READ MORE: The 19 Most Stunning Movie Covers By the Criterion Collection

There may be many a milestone to hit before 2016, but The Criterion Collection is moving ahead into the new year with full force by announcing the five titles that will be added to DVD and Blu-ray come February of next year. 

With the addition of the iconic coming-of-age comedy-drama “The Graduate,” the late Mike Nichols will finally be joining Criterion for the very first time. Additionally, the company is responding to some of the biggest cinephile requests they’ve ever gotten by bringing the two-part Swedish masterpiece “The Emigrants”/”The New Land” to their library, marking its first-ever home video release in the United Sates. Other notable titles include Charlie Chaplin’s debut feature “The Kid” and Nagisa Oshima’s surreal black comedy “Death by Hanging.”

Below are all five titles hitting Criterion in February 2016, complete with synopses and special features. Information provided by Criterion. 

“Death By Hanging”
Genius provocateur Nagisa Oshima, an influential figure in the Japanese New Wave of the 1960s, made one of his most startling political statements with this compelling pitch-black satire. In this macabre farce, a Korean man is sentenced to death in Japan but survives his execution, sending the authorities into a panic about what to do next. At once disturbing and oddly amusing, Oshima’s constantly surprising film is a subversive and surreal indictment of both capital punishment and the treatment of Korean immigrants in his country. Special features include a restored 4k digital transfer, an interview with critic Tony Rayns and a high-definition digital transfer of Oshima’s 1965 experimental short documentary, “Diary of Yunbogi”

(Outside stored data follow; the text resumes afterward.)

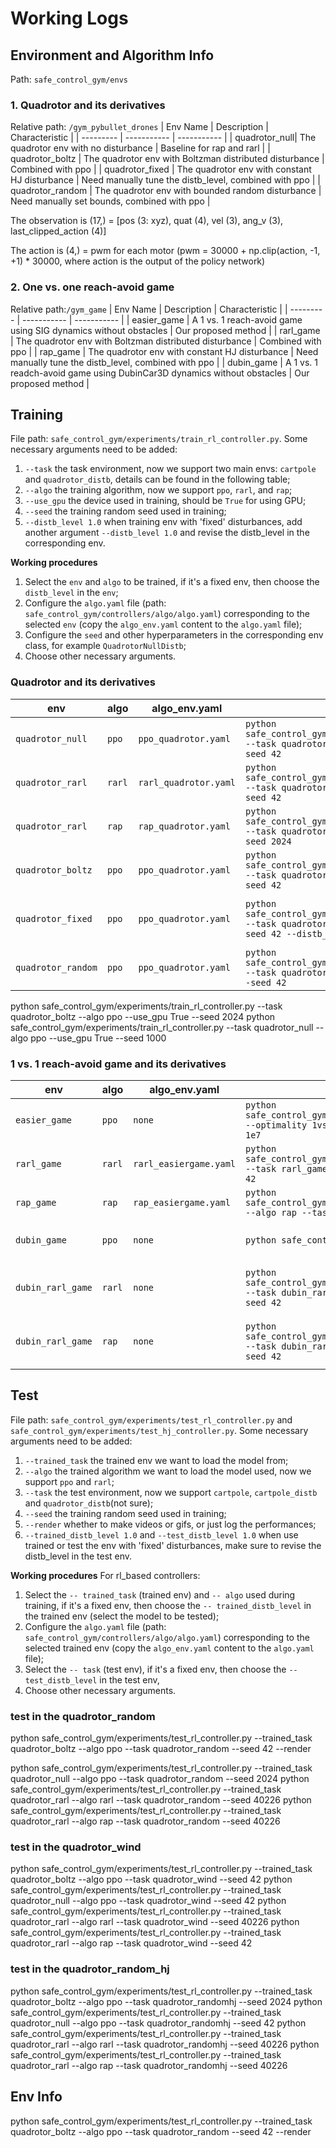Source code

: # Working Logs

## Environment and Algorithm Info
Path: `safe_control_gym/envs`

### 1. Quadrotor and its derivatives
Relative path: `/gym_pybullet_drones`
| Env Name  | Description | Characteristic | 
| --------- | ----------- |  ----------- |
| quadrotor_null| The quadrotor env with no disturbance | Baseline for rap and rarl |
| quadrotor_boltz | The quadrotor env with Boltzman distributed disturbance | Combined with ppo | 
| quadrotor_fixed | The quadrotor env with constant HJ disturbance | Need manually tune the distb_level, combined with ppo |
| quadrotor_random | The quadrotor env with bounded random disturbance | Need manually set bounds, combined with ppo | 

The observation is (17,) = [pos (3: xyz), quat (4), vel (3), ang_v (3), last_clipped_action (4)]

The action is (4,) = pwm for each motor (pwm = 30000 + np.clip(action, -1, +1) * 30000, where action is the output of the policy network)

### 2.  One vs. one reach-avoid game
Relative path:`/gym_game`
| Env Name  | Description | Characteristic | 
| --------- | ----------- |  ----------- |
| easier_game | A 1 vs. 1 reach-avoid game using SIG dynamics without obstacles | Our proposed method |
| rarl_game | The quadrotor env with Boltzman distributed disturbance | Combined with ppo | 
| rap_game | The quadrotor env with constant HJ disturbance | Need manually tune the distb_level, combined with ppo |
| dubin_game | A 1 vs. 1 readch-avoid game using DubinCar3D dynamics without obstacles | Our proposed method | 



## Training
File path:  `safe_control_gym/experiments/train_rl_controller.py`. 
Some necessary arguments need to be added: 
1. `--task` the task environment, now we support two main envs: `cartpole` and `quadrotor_distb`, details can be found in the following table;
2. `--algo` the training algorithm, now we support `ppo`, `rarl`, and `rap`;
3. `--use_gpu` the device used in training, should be `True` for using GPU;
4. `--seed` the training random seed used in training;
5. `--distb_level 1.0` when training env with 'fixed' disturbances, add another argument `--distb_level 1.0` and revise the distb_level in the corresponding env.

**Working procedures**
1. Select the `env` and `algo` to be trained, if it's a fixed env, then choose the `distb_level` in the `env`;
2. Configure the `algo.yaml` file (path: `safe_control_gym/controllers/algo/algo.yaml`) corresponding to the selected `env` (copy the `algo_env.yaml` content to the `algo.yaml` file);
3. Configure the `seed` and other hyperparameters in the corresponding env class, for example `QuadrotorNullDistb`;
4. Choose other necessary arguments. 


### Quadrotor and its derivatives
| env | algo  | algo_env.yaml | commands | else
| --------- | ----------- |  ----------- | ----------- | ----------- |
| `quadrotor_null`| `ppo` | `ppo_quadrotor.yaml` | `python safe_control_gym/experiments/train_rl_controller.py --task quadrotor_null --algo ppo --use_gpu True --seed 42` | Baseline0 |
| `quadrotor_rarl`| `rarl` | `rarl_quadrotor.yaml` | `python safe_control_gym/experiments/train_rl_controller.py --task quadrotor_rarl --algo rarl --use_gpu True --seed 42` | Baseline1 |
| `quadrotor_rarl`| `rap` | `rap_quadrotor.yaml` | `python safe_control_gym/experiments/train_rl_controller.py --task quadrotor_rarl --algo rap --use_gpu True --seed 2024` | Baseline2 |
| `quadrotor_boltz`| `ppo` | `ppo_quadrotor.yaml` | `python safe_control_gym/experiments/train_rl_controller.py --task quadrotor_boltz --algo ppo --use_gpu True --seed 42` | Our proposed method |
| `quadrotor_fixed`| `ppo` | `ppo_quadrotor.yaml` | `python safe_control_gym/experiments/train_rl_controller.py --task quadrotor_fixed --algo ppo --use_gpu True --seed 42 --distb_level 1.0` | Baseline4, take care of the distb_level |
| `quadrotor_random`| `ppo` | `ppo_quadrotor.yaml` | `python safe_control_gym/experiments/train_rl_controller.py --task quadrotor_random --algo ppo --use_gpu True --seed 42` | Baseline5 (not trained)|
python safe_control_gym/experiments/train_rl_controller.py --task quadrotor_boltz --algo ppo --use_gpu True --seed 2024
python safe_control_gym/experiments/train_rl_controller.py --task quadrotor_null --algo ppo --use_gpu True --seed 1000


### 1 vs. 1 reach-avoid game and its derivatives
| env | algo  | algo_env.yaml | commands | else
| --------- | ----------- |  ----------- | ----------- | ----------- |
| `easier_game`| `ppo` | `none` | `python safe_control_gym/experiments/train_easiergame_sb3.py  --optimality 1vs0 --init_type random --total_steps 1e7` | Our proposed method |
| `rarl_game`| `rarl` | `rarl_easiergame.yaml` | `python safe_control_gym/experiments/train_rl_controller.py --task rarl_game --algo rarl --use_gpu True --seed 42` | Baseline0 |
| `rap_game`| `rap` | `rap_easiergame.yaml` | `python safe_control_gym/experiments/train_rl_controller.py --algo rap --task rarl_game --seed 2024 --use_gpu ` | Baseline1 |
| `dubin_game`| `ppo` | `none` | `python safe_control_gym/experiments/.py ` | Real-world experiment |
| `dubin_rarl_game`| `rarl` | `none` | `python safe_control_gym/experiments/train_rl_controller.py --task dubin_rarl_game --algo rarl --use_gpu True --seed 42 ` | Real-world experiment baseline1 |
| `dubin_rarl_game`| `rap` | `none` | `python safe_control_gym/experiments/train_rl_controller.py --task dubin_rarl_game --algo rap --use_gpu True --seed 42 ` | Real-world experiment baseline1 |


## Test
File path:  `safe_control_gym/experiments/test_rl_controller.py` and `safe_control_gym/experiments/test_hj_controller.py`.
Some necessary arguments need to be added: 
1. `--trained_task` the trained env we want to load the model from;
2. `--algo` the trained algorithm we want to load the model used, now we support `ppo` and `rarl`;
3. `--task` the test environment, now we support `cartpole`, `cartpole_distb` and `quadrotor_distb`(not sure);
4. `--seed` the training random seed used in training;
4. `--render` whether to make videos or gifs, or just log the performances;
5. `--trained_distb_level 1.0` and `--test_distb_level 1.0` when use trained or test the env with 'fixed' disturbances, make sure to revise the distb_level in the test env. 

**Working procedures**
For rl_based controllers:
1. Select the `-- trained_task` (trained env) and `-- algo` used during training, if it's a fixed env, then choose the `-- trained_distb_level` in the trained env (select the model to be tested);
2. Configure the `algo.yaml` file (path: `safe_control_gym/controllers/algo/algo.yaml`) corresponding to the selected trained env (copy the `algo_env.yaml` content to the `algo.yaml` file);
3. Select the `-- task` (test env), if it's a fixed env, then choose the `-- test_distb_level` in the test env, 
4. Choose other necessary arguments. 

### test in the quadrotor_random
python safe_control_gym/experiments/test_rl_controller.py --trained_task quadrotor_boltz --algo ppo --task quadrotor_random  --seed 42  --render
<!-- python safe_control_gym/experiments/test_rl_controller.py --trained_task quadrotor_random --algo ppo --task quadrotor_random  --seed 42 -->
python safe_control_gym/experiments/test_rl_controller.py --trained_task quadrotor_null --algo ppo --task quadrotor_random  --seed 2024
python safe_control_gym/experiments/test_rl_controller.py --trained_task quadrotor_rarl --algo rarl --task quadrotor_random  --seed 40226
python safe_control_gym/experiments/test_rl_controller.py --trained_task quadrotor_rarl --algo rap --task quadrotor_random  --seed 40226

### test in the quadrotor_wind
python safe_control_gym/experiments/test_rl_controller.py --trained_task quadrotor_boltz --algo ppo --task quadrotor_wind --seed 42
python safe_control_gym/experiments/test_rl_controller.py --trained_task quadrotor_null --algo ppo --task quadrotor_wind --seed 42
python safe_control_gym/experiments/test_rl_controller.py --trained_task quadrotor_rarl --algo rarl --task quadrotor_wind --seed 40226
python safe_control_gym/experiments/test_rl_controller.py --trained_task quadrotor_rarl --algo rap --task quadrotor_wind --seed 42

### test in the quadrotor_random_hj
python safe_control_gym/experiments/test_rl_controller.py --trained_task quadrotor_boltz --algo ppo --task quadrotor_randomhj --seed 2024
python safe_control_gym/experiments/test_rl_controller.py --trained_task quadrotor_null --algo ppo --task quadrotor_randomhj --seed 42
python safe_control_gym/experiments/test_rl_controller.py --trained_task quadrotor_rarl --algo rarl --task quadrotor_randomhj  --seed 40226
python safe_control_gym/experiments/test_rl_controller.py --trained_task quadrotor_rarl --algo rap --task quadrotor_randomhj  --seed 40226


## Env Info
python safe_control_gym/experiments/test_rl_controller.py --trained_task quadrotor_boltz --algo ppo --task quadrotor_random --seed 42  --render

“The Emigrants”/”The New Land”
This monumental mid-19th century epic from Jan Troell charts, over the course of two films, a poor Swedish farming family’s voyage to America and their efforts to put down roots in this beautiful but forbidding new world. Movie legends Max Von Sydow and Liv Ullmann give remarkably authentic performances as Karl-Oskar and Kristina, a couple who meet with one physical and emotional trial after another on their arduous journey. Special features include a conversation between film scholar Peter Cowie and Troell, an interview with Ulmann and “To Paint with Pictures,” a 2005 documentary on the making of the films.

“The Kid”
Charlie Chaplin was already an international star when he decided to break out of the short-film format and make his first full-length feature. “The Kid” doesn’t merely show Chaplin at a turning point, when he proved that he was a serious film director—it remains an expressive masterwork of silent cinema. In it, he stars as his lovable Tramp character, this time raising an orphan (a remarkable young Jackie Coogan) he has rescued from the streets. Special features include new audio commentary featuring Chaplin historian Charles Maland, interviews with Coogan and actor Lita Grey Chaplin and footage of Chaplin conducting his score for the film.

“I Knew Her Well”
This prismatic portrait of the days and nights of a party girl in sixties Rome is a revelation. On the surface, “I Knew Her Well,” directed by Antonio Pietrangeli, plays like an inversion of “La dolce vita” with a woman at its center, following the gorgeous, seemingly liberated Adriana (Stefania Sandrelli) as she dallies with a wide variety of men, attends parties, goes to modeling gigs and circulates among the rich and famous. Despite its often light tone, though, the film is a stealth portrait of a suffocating culture that regularly dehumanizes people, especially women. Special features include interview with Sandrelli New and a conversation with film scholar Luca Barattoni about the career of Pietrangeli.

“The Graduate”
One of the most beloved American films of all time, “The Graduate” earned Mike Nichols a best director Oscar, brought the music of Simon & Garfunkel to a wider audience, and introduced the world to a young actor named Dustin Hoffman. Benjamin Braddock (Hoffman) has just finished college and is already lost in a sea of confusion and barely contained angst when he becomes sexually involved with the middle-aged mother (Anne Bancroft) of the young woman he’s dating (Katharine Ross). Special features include audio commentary from 2007 featuring Nichols in conversation with filmmaker Steven Soderbergh, a new interview with Dustin Hoffman and a 1992 featurette on the making of the film.